On “tradio,” a portmanteau of “trading” and “radio,” people buy and sell their gently or not-so-gently used goods by calling into a live radio show. You’d think maybe e-commerce would have made that pointless by now, but tradio is still a thing on radio stations from Kernville, California, to Brady, Texas.

Brady, in the Texas Hill Country, is smack dab in the middle of the state. It feels like everything in town is the “Heart of Texas” something. Heart of Texas Ford, Heart of Texas Country Music Museum, Heart of Texas Healthcare System.

“Good morning, everyone, and welcome to our trading on the radio program here at KNEL,” says host Tracy Pitcox, opening Brady’s Trading on the Radio show on a recent Friday morning. 

Tracy Pitcox hosts “Trading on the Radio” every morning at 9 a.m. He’s been working at KNEL for 30 years.

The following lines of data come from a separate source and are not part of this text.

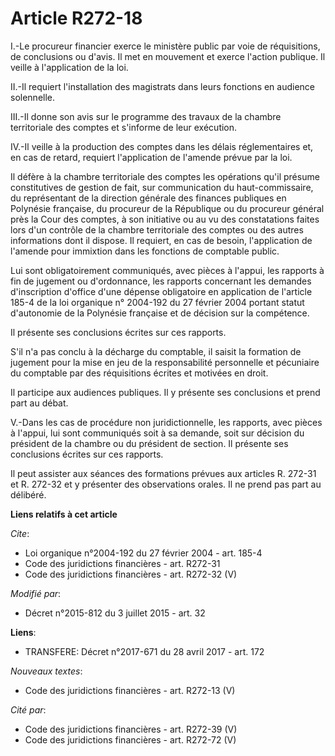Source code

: # Article R272-18

I.-Le procureur financier exerce le ministère public par voie de réquisitions, de conclusions ou d'avis. Il met en mouvement
et exerce l'action publique. Il veille à l'application de la loi. 

II.-Il requiert l'installation des magistrats dans leurs fonctions en audience solennelle. 

III.-Il donne son avis sur le programme des travaux de la chambre territoriale des comptes et s'informe de leur exécution. 

IV.-Il veille à la production des comptes dans les délais réglementaires et, en cas de retard, requiert l'application de
l'amende prévue par la loi. 

Il défère à la chambre territoriale des comptes les opérations qu'il présume constitutives de gestion de fait, sur
communication du haut-commissaire, du représentant de la direction générale des finances publiques en Polynésie française, du
procureur de la République ou du procureur général près la Cour des comptes, à son initiative ou au vu des constatations
faites lors d'un contrôle de la chambre territoriale des comptes ou des autres informations dont il dispose. Il requiert, en
cas de besoin, l'application de l'amende pour immixtion dans les fonctions de comptable public. 

Lui sont obligatoirement communiqués, avec pièces à l'appui, les rapports à fin de jugement ou d'ordonnance, les rapports
concernant les demandes d'inscription d'office d'une dépense obligatoire en application de l'article 185-4 de la loi
organique n° 2004-192 du 27 février 2004 portant statut d'autonomie de la Polynésie française et de décision sur la
compétence. 

Il présente ses conclusions écrites sur ces rapports. 

S'il n'a pas conclu à la décharge du comptable, il saisit la formation de jugement pour la mise en jeu de la responsabilité
personnelle et pécuniaire du comptable par des réquisitions écrites et motivées en droit. 

Il participe aux audiences publiques.     Il y présente ses conclusions et prend part au débat. 

V.-Dans les cas de procédure non juridictionnelle, les rapports, avec pièces à l'appui, lui sont communiqués soit à sa
demande, soit sur décision du président de la chambre ou du président de section. Il présente ses conclusions écrites sur ces
rapports. 

Il peut assister aux séances des formations prévues aux articles R. 272-31 et R. 272-32 et y présenter des observations
orales. Il ne prend pas part au délibéré.

**Liens relatifs à cet article**

_Cite_:

  - Loi organique n°2004-192 du 27 février 2004 - art. 185-4
  - Code des juridictions financières - art. R272-31
  - Code des juridictions financières - art. R272-32 (V)

_Modifié par_:

  - Décret n°2015-812 du 3 juillet 2015 - art. 32

**Liens**:

  - TRANSFERE: Décret n°2017-671 du 28 avril 2017 - art. 172

_Nouveaux textes_:

  - Code des juridictions financières - art. R272-13 (V)

_Cité par_:

  - Code des juridictions financières - art. R272-39 (V)
  - Code des juridictions financières - art. R272-72 (V)
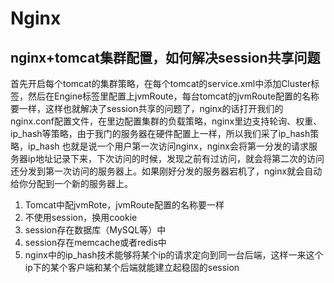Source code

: # Nginx


## nginx+tomcat集群配置，如何解决session共享问题
首先开启每个tomcat的集群策略，在每个tomcat的service.xml中添加Cluster标签，然后在Engine标签里配置上jvmRoute，每台tomcat的jvmRoute配置的名称要一样，这样也就解决了session共享的问题了，nginx的话打开我们的nginx.conf配置文件，在里边配置集群的负载策略，nginx里边支持轮询、权重、ip_hash等策略，由于我门的服务器在硬件配置上一样，所以我们采了ip_hash策略，ip_hash 也就是说一个用户第一次访问nginx，nginx会将第一分发的请求服务器ip地址记录下来，下次访问的时候，发现之前有过访问，就会将第二次的访问还分发到第一次访问的服务器上。如果刚好分发的服务器宕机了，nginx就会自动给你分配到一个新的服务器上。
1. Tomcat中配jvmRote，jvmRoute配置的名称要一样
2. 不使用session，换用cookie
3. session存在数据库（MySQL等）中
4. session存在memcache或者redis中
5. nginx中的ip_hash技术能够将某个ip的请求定向到同一台后端，这样一来这个ip下的某个客户端和某个后端就能建立起稳固的session

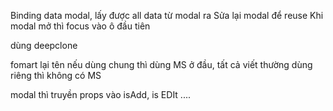 Binding data modal, lấy được all data từ modal ra
Sửa lại modal để reuse
Khi modal mở thì focus vào ô đầu tiên

dùng deepclone

fomart lại tên nếu dùng chung thì dùng MS ở đầu, tất cả viết thường
dùng riêng thì không có MS

modal thì truyền props vào isAdd, is EDIt ....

He’s in his mid-40s, wearing a big belt buckle and rust-colored cowboy boots as he leans into the microphone.

For the next 30 minutes, if you have something to buy, sell trade, swap or that you might need, we’ll try to help you out this morning on this edition of the program.”

The phones light up immediately. Pitcox answers them himself and pushes a few buttons to get a caller on the air.

“Yes, sir, I’ve got some hay for sale,” says a caller. “Five-by-five coastal rounds. Ninety-five dollars a bail, delivered.” The hay seller thanks Pitcox and hangs up. Pitcox repeats what he’s selling and the caller’s phone number and moves on. He knows there are a bunch of people who want to get their turn on the radio.

Pitcox has been working at KNEL for 30 years. He started hanging around the station when he was in high school. He said the station’s had a tradio show for as long as he can remember.

“Seventy-seven, 78, something like that is when we started the program, but it wasn’t nothing new to us, we stole it from somebody else,” he said.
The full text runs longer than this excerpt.